La Emisora Parroquial

.(cuento no muy alejado de la realidad)

I. El doble de campanas

La aldea antes callada
se agita inquieta ahora,
por ella cruzan vientos
de bélica emoción…

Fue una guerra tremenda ¡y en el seno de la misma iglesia! entre las dos direcciones del espacio espiritual: la celeste y la terrena, o sea, la vertical y la horizontal.
Las milicias de estos bandos ortogonales apenas se distinguían por la forma, acampanada en ambos casos, pero sí por la materia: las verticales eran de bronce y las horizontales de aluminio.

1960 más o menos, ya no lo recuerdo bien.
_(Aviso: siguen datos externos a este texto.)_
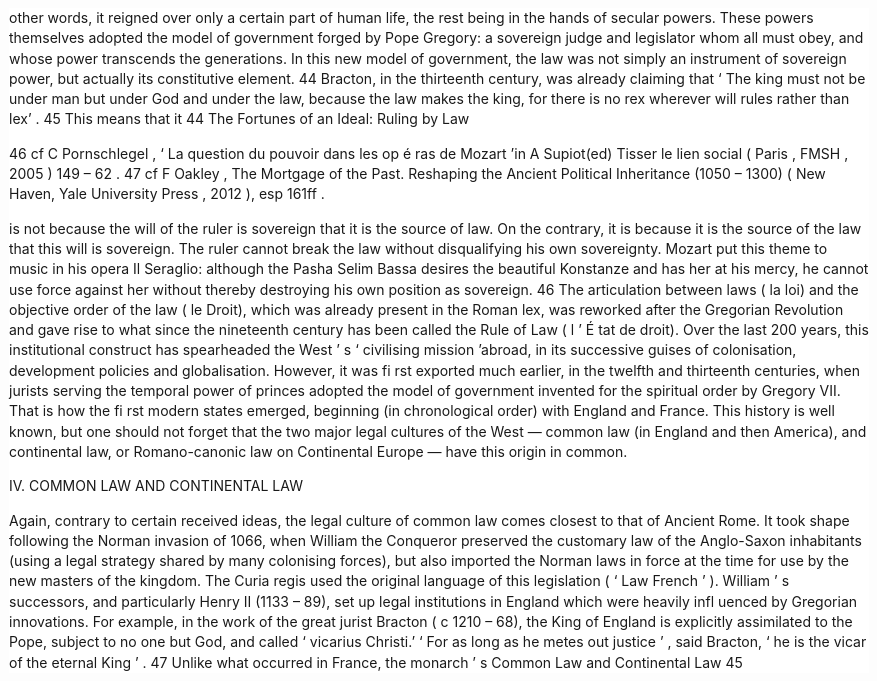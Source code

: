 other words, it reigned over only a certain part of human life, the rest being
in the hands of secular powers. These powers themselves adopted the model
of government forged by Pope Gregory: a sovereign judge and legislator
whom all must obey, and whose power transcends the generations.
In this new model of government, the law was not simply an instrument
of sovereign power, but actually its constitutive element. 44 Bracton, in the
thirteenth century, was already claiming that ‘ The king must not be under
man but under God and under the law, because the law makes the king,
for there is no rex wherever will rules rather than lex’ .
45 This means that it
44 The Fortunes of an Ideal: Ruling by Law

46 cf C Pornschlegel , ‘ La question du pouvoir dans les op é ras de Mozart ’in A Supiot(ed)
Tisser le lien social ( Paris , FMSH , 2005 ) 149 – 62 . 47 cf F Oakley , The Mortgage of the Past. Reshaping the Ancient Political Inheritance
(1050 – 1300) ( New Haven, Yale University Press , 2012 ), esp 161ff .

is not because the will of the ruler is sovereign that it is the source of law.
On the contrary, it is because it is the source of the law that this will is sovereign.
The ruler cannot break the law without disqualifying his own sovereignty.
Mozart put this theme to music in his opera Il Seraglio: although the
Pasha Selim Bassa desires the beautiful Konstanze and has her at his mercy,
he cannot use force against her without thereby destroying his own position
as sovereign. 46
The articulation between laws ( la loi) and the objective order of the law
( le Droit), which was already present in the Roman lex, was reworked
after the Gregorian Revolution and gave rise to what since the nineteenth
century has been called the Rule of Law ( l ’ É tat de droit). Over the last
200 years, this institutional construct has spearheaded the West ’ s ‘ civilising
mission ’abroad, in its successive guises of colonisation, development policies
and globalisation. However, it was fi rst exported much earlier, in the
twelfth and thirteenth centuries, when jurists serving the temporal power of
princes adopted the model of government invented for the spiritual order by
Gregory VII. That is how the fi rst modern states emerged, beginning (in
chronological order) with England and France. This history is well known,
but one should not forget that the two major legal cultures of the West —
common law (in England and then America), and continental law, or
Romano-canonic law on Continental Europe — have this origin in common.

IV. COMMON LAW AND CONTINENTAL LAW

Again, contrary to certain received ideas, the legal culture of common law
comes closest to that of Ancient Rome. It took shape following the Norman
invasion of 1066, when William the Conqueror preserved the customary
law of the Anglo-Saxon inhabitants (using a legal strategy shared by many
colonising forces), but also imported the Norman laws in force at the time
for use by the new masters of the kingdom. The Curia regis used the original
language of this legislation ( ‘ Law French ’ ). William ’ s successors, and
particularly Henry II (1133 – 89), set up legal institutions in England which
were heavily infl uenced by Gregorian innovations. For example, in the work
of the great jurist Bracton ( c 1210 – 68), the King of England is explicitly
assimilated to the Pope, subject to no one but God, and called ‘ vicarius
Christi.’ ‘ For as long as he metes out justice ’ , said Bracton, ‘ he is the vicar
of the eternal King ’ .
47 Unlike what occurred in France, the monarch ’ s
Common Law and Continental Law 45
Empezaba una guerra aérea en Benadalid.

Desde las ventanas de la escuela pudimos ver aquel desembarco de Normandía, aquella invasión de Alhucemas…, aunque entonces no sabíamos compararla así. Simplemente, aparcó en el compás una furgoneta blanca, y de ella varios operarios sacaron una especie de campanas brillantes y las llevaron a la iglesia. El maestro no estaba entonces con nosotros pero Paco Javier, monaguillo mayor, informó de que la furgoneta traía dos altavoces para el pueblo y otros dos para Genaguacil. Tras una discusión quedó claro que un artavoh era como un arradio, pero para todo el pueblo.

Y nos pareció bien, pues no había muchos aparatos de radio en el pueblo, solo los suficientes para ir desde la plaza por toda la calle Real oyendo el parte -noticiario obligado para todas las emisoras- de las 10 de la noche, hora en que los niños nos solíamos recoger.

No les pareció tan bien a las oscuras campanas de toda la vida. Hasta entonces Tan, Tin y Ten, pues eran tres, tenían el monopolio de la comunicación aérea local. Su limitada tesitura abarcaba sin embargo los aspectos más importantes de la vida:

Si decían Tin tin tin… invitaban suavemente a participar en un catecismo, un triduo, una novena o algo así.
Con Tatin-titán, tatin-titán… animaban alegremente a ir a misa u otros asuntos de similar importancia.
Tin tan tian, tin tan tian… era el toque de difuntos, de aquellos que, de pronto, dejaban de exportar y, poco a poco, de importar.
La Ten era una esclava del tiempo, y se limitaba a dar las horas medias y enteras del reloj; lo demás le daba igual.

Más operarios llegaron luego y colocaron las campanas horizontales de aluminio en lo alto de la media naranja, desafiando a las verticales de bronce que ocupaban desde toda la vida cristiana la torre, el viejo minarete musulmán. Estas se alarmaron, pero no se atrevieron a tañer. Sufrieron en silencio la horrible sospecha de que las nuevas les iban a quitar el trabajo, su largamente acreditada función social.

– ¿Crees que van a hacer con nosotras lo mismo que hicimos nosotras con el muecín? -preguntó en un susurro Tin a Tan.

– A mí no me han de quitar el trabajo esas, pues no están conectadas al Reloj -dijo Ten, y se quiso dormir hasta que tuviera a bien despertarla su amo/amor.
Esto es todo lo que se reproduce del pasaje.